The lookout asked, "Which one, sir?"
 
:DGCF: New Bicycle

Johnny was one of those holy terrors. You know, the kind of child
that is into everything, can't keep still, drives you crazy. His
father was surprised when Johnny's mother suggested that they buy him
a bicycle for his birthday.

"Do you really believe that'll help improve his behavior?" the father asked.

"Well, no," the mom admitted, "But it will spread it over a wider area."
 
GCF: Curiosity

Our six-year-old daughter, Terra, has a need to ask questions ...
lots of questions. Finally, one day, my wife had it.

"Have you ever heard that curiosity killed the cat?" my wife asked.

"No," replied Terra.

"Well, there was a cat, and he was very inquisitive. And one day, he
looked into a big hole, fell in, and died!"



Wide-eyed, Terra whispered:

"What was in the hole?"
“Was it a black cat?”
“Did they bury him or her in the hole?
 
A bloke walks into a Glasgow library and says to the prim librarian,
"Excuse me, Miss, dey ye hae ony books on suicide?"
To which she stops doing her tasks, looks at him over the top of her glasses and says,
"Buggeroff, ye'll no bring it back!"
 
An Irishman, a Mexican and a Blonde Guy were doing construction work on scaffolding on the 20th floor of a building.
They were eating lunch, and the Irishman said, "Corned beef and cabbage!
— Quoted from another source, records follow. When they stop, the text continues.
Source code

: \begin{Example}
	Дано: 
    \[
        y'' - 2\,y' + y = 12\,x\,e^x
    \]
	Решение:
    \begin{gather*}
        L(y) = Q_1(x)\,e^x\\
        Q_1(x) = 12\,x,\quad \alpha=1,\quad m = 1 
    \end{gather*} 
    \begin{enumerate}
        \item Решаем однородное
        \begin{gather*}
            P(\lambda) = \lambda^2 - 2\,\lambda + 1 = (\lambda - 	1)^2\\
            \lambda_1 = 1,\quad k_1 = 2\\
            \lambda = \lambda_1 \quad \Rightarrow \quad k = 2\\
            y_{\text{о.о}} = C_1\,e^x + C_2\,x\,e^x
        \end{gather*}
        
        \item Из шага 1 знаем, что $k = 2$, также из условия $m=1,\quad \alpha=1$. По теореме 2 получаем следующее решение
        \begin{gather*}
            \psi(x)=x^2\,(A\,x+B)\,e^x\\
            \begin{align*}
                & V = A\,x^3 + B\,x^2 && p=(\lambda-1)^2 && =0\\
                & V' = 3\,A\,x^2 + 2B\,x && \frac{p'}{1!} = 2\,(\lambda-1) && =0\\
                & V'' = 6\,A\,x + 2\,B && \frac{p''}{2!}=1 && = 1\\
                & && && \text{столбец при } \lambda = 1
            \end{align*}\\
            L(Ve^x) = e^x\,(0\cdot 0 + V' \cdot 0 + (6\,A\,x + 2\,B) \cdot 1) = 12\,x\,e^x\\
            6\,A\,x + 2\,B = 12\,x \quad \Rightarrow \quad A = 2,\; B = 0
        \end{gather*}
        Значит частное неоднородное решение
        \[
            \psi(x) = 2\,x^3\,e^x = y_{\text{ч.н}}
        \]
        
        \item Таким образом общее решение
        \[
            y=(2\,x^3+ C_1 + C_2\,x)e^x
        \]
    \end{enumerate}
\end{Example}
If I get corned beef and cabbage one more time for lunch, I'm going to jump off this building."
The Mexican opened his lunch box and exclaimed, "Burritos again! If I get burritos one more time, I'm going to jump off, too."
The blonde opened his lunch and said, "Bologna again! If I get a bologna sandwich one more time, I'm jumping too."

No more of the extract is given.